Procès des attentats de Bruxelles: les fouilles à nu auraient ôté à Mohamed Abrini l’envie de se défendre
Les conditions de transfert des accusés détenus – et les fouilles à nu qui vont de pair – au procès des attentats à Bruxelles du 22 mars 2016 expliquent l’absence de Mohamed Abrini à l’audience depuis plusieurs semaines. C’est ce qu’a affirmé mardi Me Stanislas Eskenazi, qui représente « l’homme au chapeau » avec Me Laura Pinilla, à la présidente de la cour Laurence Massart.
« Comment expliquez-vous que M. Abrini n’assiste pas à l’audience? », a adressé cette dernière au conseil de l’accusé. Mohamed Abrini demande en effet depuis plusieurs semaines, en début d’audience, à retourner au cellulaire. Il n’a pas dévié de sa position même lorsque les enquêteurs ont brossé son portrait devant la cour, le 1er février, ni ce mardi pour assister aux questions que ses avocats attendent pourtant de poser depuis de longues semaines pour le défendre.
C’est en cela que le dossier des conditions de transfert est directement lié au procès d’assises, lui a répondu Me Eskenazi.
Depuis le début du procès, les accusés détenus dénoncent leurs conditions de transfert depuis la prison de Haren, où ils sont incarcérés sous haute sécurité, vers le Justitia, situé non loin, où se tient le procès. Une procédure en référé a été engagée par leurs avocats et, le 29 décembre, le tribunal civil de Bruxelles siégeant en référé (une autre juridiction, donc) a interdit les fouilles à nu systématiques et non motivées, au motif qu’elles constituent des traitements dégradants.

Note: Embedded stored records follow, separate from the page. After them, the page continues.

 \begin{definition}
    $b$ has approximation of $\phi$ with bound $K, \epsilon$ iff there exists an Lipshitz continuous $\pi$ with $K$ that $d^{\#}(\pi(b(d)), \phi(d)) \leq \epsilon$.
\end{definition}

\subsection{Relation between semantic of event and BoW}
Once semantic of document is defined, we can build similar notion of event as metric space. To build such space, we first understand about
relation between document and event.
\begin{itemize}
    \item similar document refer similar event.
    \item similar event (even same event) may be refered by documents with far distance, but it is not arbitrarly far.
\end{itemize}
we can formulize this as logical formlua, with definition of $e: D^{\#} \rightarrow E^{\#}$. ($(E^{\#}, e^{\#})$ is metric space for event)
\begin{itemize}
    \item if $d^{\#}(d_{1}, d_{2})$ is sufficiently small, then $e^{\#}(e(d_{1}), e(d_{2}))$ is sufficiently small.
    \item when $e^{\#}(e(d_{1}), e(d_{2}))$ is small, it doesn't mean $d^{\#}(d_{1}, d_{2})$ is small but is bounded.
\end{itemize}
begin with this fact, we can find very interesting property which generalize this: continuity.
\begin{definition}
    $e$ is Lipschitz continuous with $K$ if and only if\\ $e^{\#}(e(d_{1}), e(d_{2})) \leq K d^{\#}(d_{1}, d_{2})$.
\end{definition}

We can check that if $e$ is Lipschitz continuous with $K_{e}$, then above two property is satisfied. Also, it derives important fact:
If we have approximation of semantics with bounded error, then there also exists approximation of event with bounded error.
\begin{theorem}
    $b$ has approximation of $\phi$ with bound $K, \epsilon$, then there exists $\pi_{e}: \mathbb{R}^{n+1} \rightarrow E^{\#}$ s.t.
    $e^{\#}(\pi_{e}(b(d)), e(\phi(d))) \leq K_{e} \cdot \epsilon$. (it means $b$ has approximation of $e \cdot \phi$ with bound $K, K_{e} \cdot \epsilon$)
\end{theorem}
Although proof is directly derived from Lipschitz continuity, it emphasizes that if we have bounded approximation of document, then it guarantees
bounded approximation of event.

L’État belge, contraint de faire cesser la pratique, a fait appel. Toutefois, la décision du juge des référés est effective. Or, selon la défense des accusés, elle n’est pas respectée par le service de la DAP (Direction Protection), au sein de la police fédérale, qui est chargée des transferts des détenus.

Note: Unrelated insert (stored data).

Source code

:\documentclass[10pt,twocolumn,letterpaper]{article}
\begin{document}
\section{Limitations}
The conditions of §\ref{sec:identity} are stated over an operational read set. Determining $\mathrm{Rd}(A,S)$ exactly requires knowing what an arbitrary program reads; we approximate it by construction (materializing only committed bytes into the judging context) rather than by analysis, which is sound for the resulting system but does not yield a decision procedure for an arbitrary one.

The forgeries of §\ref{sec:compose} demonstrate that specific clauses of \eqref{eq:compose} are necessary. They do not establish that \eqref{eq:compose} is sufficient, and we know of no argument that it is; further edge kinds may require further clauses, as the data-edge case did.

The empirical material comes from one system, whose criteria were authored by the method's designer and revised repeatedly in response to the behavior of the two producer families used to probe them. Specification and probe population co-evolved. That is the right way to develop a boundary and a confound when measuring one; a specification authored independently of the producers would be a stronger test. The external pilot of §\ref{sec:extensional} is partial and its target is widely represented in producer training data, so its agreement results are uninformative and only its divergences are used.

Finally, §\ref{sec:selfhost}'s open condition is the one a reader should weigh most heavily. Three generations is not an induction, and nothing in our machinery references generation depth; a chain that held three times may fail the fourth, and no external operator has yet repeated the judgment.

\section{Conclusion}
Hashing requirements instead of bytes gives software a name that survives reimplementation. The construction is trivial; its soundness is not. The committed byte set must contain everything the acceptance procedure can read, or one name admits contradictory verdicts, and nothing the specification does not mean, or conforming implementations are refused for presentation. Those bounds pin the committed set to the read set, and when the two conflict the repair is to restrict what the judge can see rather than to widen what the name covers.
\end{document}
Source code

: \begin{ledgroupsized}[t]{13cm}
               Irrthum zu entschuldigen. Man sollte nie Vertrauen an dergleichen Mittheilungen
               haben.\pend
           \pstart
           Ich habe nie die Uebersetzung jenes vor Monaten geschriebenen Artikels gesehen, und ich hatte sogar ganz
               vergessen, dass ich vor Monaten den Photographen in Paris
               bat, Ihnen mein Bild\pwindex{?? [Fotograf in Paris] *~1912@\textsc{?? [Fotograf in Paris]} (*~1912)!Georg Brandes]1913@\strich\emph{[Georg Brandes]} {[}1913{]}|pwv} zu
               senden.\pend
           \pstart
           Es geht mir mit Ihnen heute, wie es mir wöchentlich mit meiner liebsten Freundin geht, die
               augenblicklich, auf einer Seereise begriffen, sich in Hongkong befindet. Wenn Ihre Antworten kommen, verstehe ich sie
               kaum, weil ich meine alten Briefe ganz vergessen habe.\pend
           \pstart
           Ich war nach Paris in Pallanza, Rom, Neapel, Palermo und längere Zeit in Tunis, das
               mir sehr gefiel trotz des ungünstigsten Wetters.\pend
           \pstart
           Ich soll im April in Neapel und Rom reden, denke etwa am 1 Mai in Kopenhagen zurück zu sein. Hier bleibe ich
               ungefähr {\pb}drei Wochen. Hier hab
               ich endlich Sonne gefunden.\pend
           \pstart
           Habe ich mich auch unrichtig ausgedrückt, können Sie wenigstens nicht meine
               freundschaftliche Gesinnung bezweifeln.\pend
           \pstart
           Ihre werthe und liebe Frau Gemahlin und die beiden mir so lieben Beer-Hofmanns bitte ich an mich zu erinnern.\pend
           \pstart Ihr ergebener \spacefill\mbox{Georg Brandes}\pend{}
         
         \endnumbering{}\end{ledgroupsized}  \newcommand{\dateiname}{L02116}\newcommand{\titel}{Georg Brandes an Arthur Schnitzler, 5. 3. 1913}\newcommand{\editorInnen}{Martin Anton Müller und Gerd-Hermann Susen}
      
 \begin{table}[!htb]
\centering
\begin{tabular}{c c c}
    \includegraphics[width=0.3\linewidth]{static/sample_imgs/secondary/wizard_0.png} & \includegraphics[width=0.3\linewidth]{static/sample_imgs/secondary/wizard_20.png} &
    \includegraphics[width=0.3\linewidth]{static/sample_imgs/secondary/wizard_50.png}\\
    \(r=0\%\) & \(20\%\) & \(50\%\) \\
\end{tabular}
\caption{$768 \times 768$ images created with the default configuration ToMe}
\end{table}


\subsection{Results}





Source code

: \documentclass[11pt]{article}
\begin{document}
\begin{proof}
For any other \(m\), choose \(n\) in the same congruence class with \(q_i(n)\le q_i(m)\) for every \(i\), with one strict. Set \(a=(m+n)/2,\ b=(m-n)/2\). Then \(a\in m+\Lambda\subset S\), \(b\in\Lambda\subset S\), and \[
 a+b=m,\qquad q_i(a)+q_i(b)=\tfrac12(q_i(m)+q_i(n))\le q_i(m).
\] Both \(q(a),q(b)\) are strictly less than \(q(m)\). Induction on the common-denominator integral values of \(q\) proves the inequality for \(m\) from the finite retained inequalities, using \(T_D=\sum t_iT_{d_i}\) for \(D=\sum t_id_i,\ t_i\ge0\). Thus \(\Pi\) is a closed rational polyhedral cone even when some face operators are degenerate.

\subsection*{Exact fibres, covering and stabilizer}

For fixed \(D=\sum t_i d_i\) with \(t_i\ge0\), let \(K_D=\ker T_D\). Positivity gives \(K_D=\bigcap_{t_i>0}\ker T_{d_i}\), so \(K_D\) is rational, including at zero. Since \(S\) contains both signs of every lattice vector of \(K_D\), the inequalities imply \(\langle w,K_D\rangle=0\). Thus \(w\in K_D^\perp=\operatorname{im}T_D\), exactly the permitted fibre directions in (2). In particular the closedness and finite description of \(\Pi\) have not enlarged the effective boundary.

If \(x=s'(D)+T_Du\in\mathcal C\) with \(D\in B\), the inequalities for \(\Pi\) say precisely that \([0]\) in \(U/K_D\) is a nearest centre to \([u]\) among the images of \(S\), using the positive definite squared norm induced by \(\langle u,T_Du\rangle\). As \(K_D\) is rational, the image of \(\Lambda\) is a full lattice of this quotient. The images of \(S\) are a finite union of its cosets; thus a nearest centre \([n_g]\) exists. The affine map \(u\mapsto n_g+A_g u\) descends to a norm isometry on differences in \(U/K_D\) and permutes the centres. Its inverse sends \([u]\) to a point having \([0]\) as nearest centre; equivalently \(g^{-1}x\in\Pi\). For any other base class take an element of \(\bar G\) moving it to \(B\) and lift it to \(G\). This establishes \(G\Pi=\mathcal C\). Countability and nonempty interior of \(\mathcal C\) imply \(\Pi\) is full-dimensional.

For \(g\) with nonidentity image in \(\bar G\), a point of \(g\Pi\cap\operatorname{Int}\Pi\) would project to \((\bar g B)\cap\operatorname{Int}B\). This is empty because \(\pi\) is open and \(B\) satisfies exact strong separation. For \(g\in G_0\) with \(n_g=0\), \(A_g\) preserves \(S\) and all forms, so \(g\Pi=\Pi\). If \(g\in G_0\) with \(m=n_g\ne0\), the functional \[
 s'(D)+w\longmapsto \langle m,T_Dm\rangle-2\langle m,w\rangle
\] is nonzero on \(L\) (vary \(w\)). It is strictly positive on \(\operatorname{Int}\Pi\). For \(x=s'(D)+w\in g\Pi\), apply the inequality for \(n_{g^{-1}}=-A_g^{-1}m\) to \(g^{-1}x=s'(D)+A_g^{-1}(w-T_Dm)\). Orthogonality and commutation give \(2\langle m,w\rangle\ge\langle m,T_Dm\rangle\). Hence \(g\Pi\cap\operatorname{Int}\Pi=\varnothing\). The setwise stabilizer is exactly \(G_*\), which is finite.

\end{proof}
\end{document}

Ce « ressenti » d’injustice, « c’est en cela que la question relève aussi de votre juridiction », a insisté Me Eskenazi, alors que la présidente rappelle pour sa part régulièrement que la cour d’assises n’est pas compétente pour se prononcer sur les conditions de transfert.

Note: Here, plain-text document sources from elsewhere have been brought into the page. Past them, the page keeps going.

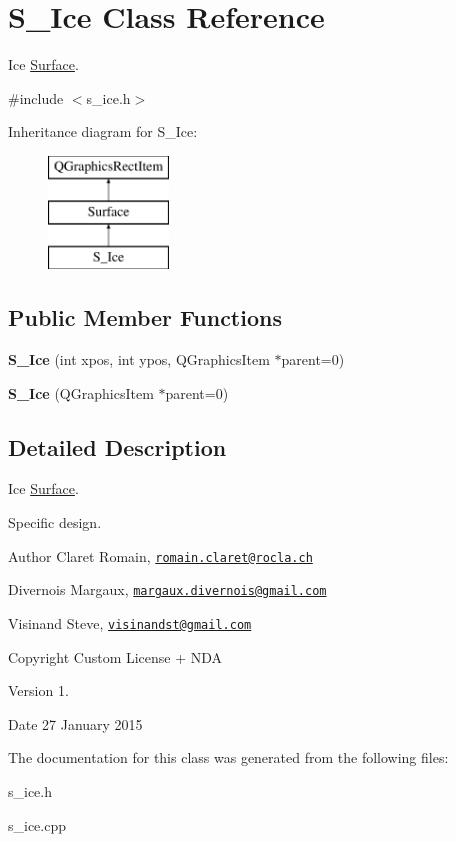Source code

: \hypertarget{class_s___ice}{}\section{S\+\_\+\+Ice Class Reference}
\label{class_s___ice}


Ice \hyperlink{class_surface}{Surface}.  




{\ttfamily \#include $<$s\+\_\+ice.\+h$>$}

Inheritance diagram for S\+\_\+\+Ice\+:\begin{figure}[H]
\begin{center}
\leavevmode
\includegraphics[height=3.000000cm]{class_s___ice}
\end{center}
\end{figure}
\subsection*{Public Member Functions}
\begin{DoxyCompactItemize}
\item 
\hypertarget{class_s___ice_a3a1fdb0204964dfee672629d22cd0e76}{}{\bfseries S\+\_\+\+Ice} (int xpos, int ypos, Q\+Graphics\+Item $\ast$parent=0)\label{class_s___ice_a3a1fdb0204964dfee672629d22cd0e76}

\item 
\hypertarget{class_s___ice_a17b24abf85ec0bd466971675b657f856}{}{\bfseries S\+\_\+\+Ice} (Q\+Graphics\+Item $\ast$parent=0)\label{class_s___ice_a17b24abf85ec0bd466971675b657f856}

\end{DoxyCompactItemize}


\subsection{Detailed Description}
Ice \hyperlink{class_surface}{Surface}. 

Specific design. \begin{DoxyAuthor}{Author}
Claret Romain, \href{mailto:romain.claret@rocla.ch}{\tt romain.\+claret@rocla.\+ch} 

Divernois Margaux, \href{mailto:margaux.divernois@gmail.com}{\tt margaux.\+divernois@gmail.\+com} 

Visinand Steve, \href{mailto:visinandst@gmail.com}{\tt visinandst@gmail.\+com} 
\end{DoxyAuthor}
\begin{DoxyCopyright}{Copyright}
Custom License + N\+D\+A 
\end{DoxyCopyright}
\begin{DoxyVersion}{Version}
1. 
\end{DoxyVersion}
\begin{DoxyDate}{Date}
27 January 2015 
\end{DoxyDate}


The documentation for this class was generated from the following files\+:\begin{DoxyCompactItemize}
\item 
s\+\_\+ice.\+h\item 
s\+\_\+ice.\+cpp\end{DoxyCompactItemize}
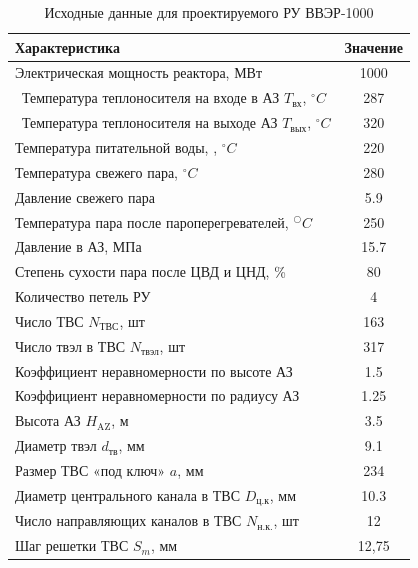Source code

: \begin{table}[H]
	\caption{Исходные данные для проектируемого РУ ВВЭР-1000}
	\begin{center}
        \begin{tabular}{|l|c|}
        \toprule
         Характеристика & Значение \\ 
         \midrule
         \hline
         Электрическая мощность реактора, МВт & 1000 \\
         \hline\ 
         Температура теплоносителя на входе в АЗ $T_{\text{вх}}$, $^\circ C$  & 287 \\ 
         \hline\
         Температура теплоносителя на выходе АЗ $T_{\text{вых}}$, $^\circ C$ & 320 \\ 
         \hline
         Температура питательной воды, , $^\circ C$ & 220 \\ 
         \hline
         Температура свежего пара, $^\circ C$  &  280 \\ 
         \hline
         Давление свежего пара & 5.9 \\ 
         \hline
         Температура пара после пароперегревателей, $^○C$ & 250 \\ 
         \hline
         Давление в АЗ, МПа & 15.7 \\ 
         \hline
         Степень сухости пара после ЦВД и ЦНД, \% & 80 \\ 
         \hline
         Количество петель РУ & 4 \\ 
         \hline
         Число ТВС $N_{\text{ТВС}}$, шт  & 163 \\ 
         \hline
         Число твэл в ТВС $N_{\text{твэл}}$, шт & 317 \\ 
         \hline
         Коэффициент неравномерности по высоте АЗ  & 1.5 \\ 
         \hline
         Коэффициент неравномерности по радиусу АЗ & 1.25 \\ 
         \hline
         Высота АЗ $H_{\text{AZ}}$, м & 3.5 \\ 
         \hline
         Диаметр твэл $d_{\text{тв}}$, мм & 9.1 \\ 
         \hline
         Размер ТВС «под ключ» $a$, мм & 234 \\ 
         \hline
         Диаметр центрального канала в ТВС $D_{\text{ц.к}}$, мм & 10.3 \\ 
         \hline
         Число направляющих каналов в ТВС $N_{\text{н.к.}}$, шт & 12 \\ 
         \hline
         Шаг решетки ТВС $S_m$, мм & 12,75 \\ 

\end{tabular}
\end{center}
\end{table}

« Le fait de leur imposer ce régime-là (les fouilles à nu, NDLR) leur ôte l’envie de se défendre« , a poursuivi l’avocat. Le pénaliste a ensuite souligné le contraste entre le mutisme de Mohamed Abrini au Justitia et sa présence régulière au procès des attentats du 13 novembre 2015 à Paris.
L’accusé a opposé le silence à ses interlocuteurs « chaque fois qu’il a eu l’impression qu’on lui faisait un coup tordu. C’est sa manière de réagir et de faire valoir ses droits », a résumé sa défense. « Je l’ai vu pendant un an à Paris répondre aux questions qui lui étaient posées, se lever quand on le lui demandait, s’asseoir quand on le lui demandait. J’ai même vu des victimes saluer ces hommes », a lancé l’avocat en se tournant vers le box de verre, où n’étaient plus présents mardi que quatre accusés détenus, à savoir Hervé Bayingana Muhirwa, Bilal El Makhoukhi, Ali El Haddad Asufi et Sofien Ayari.
Mohamed Abrini, Osama Krayem et Salah Abdeslam ont, eux, comme à leur habitude, demandé à retourner au cellulaire le temps de l’audience. Le 19 janvier, Salah Abdeslam avait annoncé qu’il n’assisterait plus aux débats jusqu’au verdict, en raison des fouilles à nu pratiquées.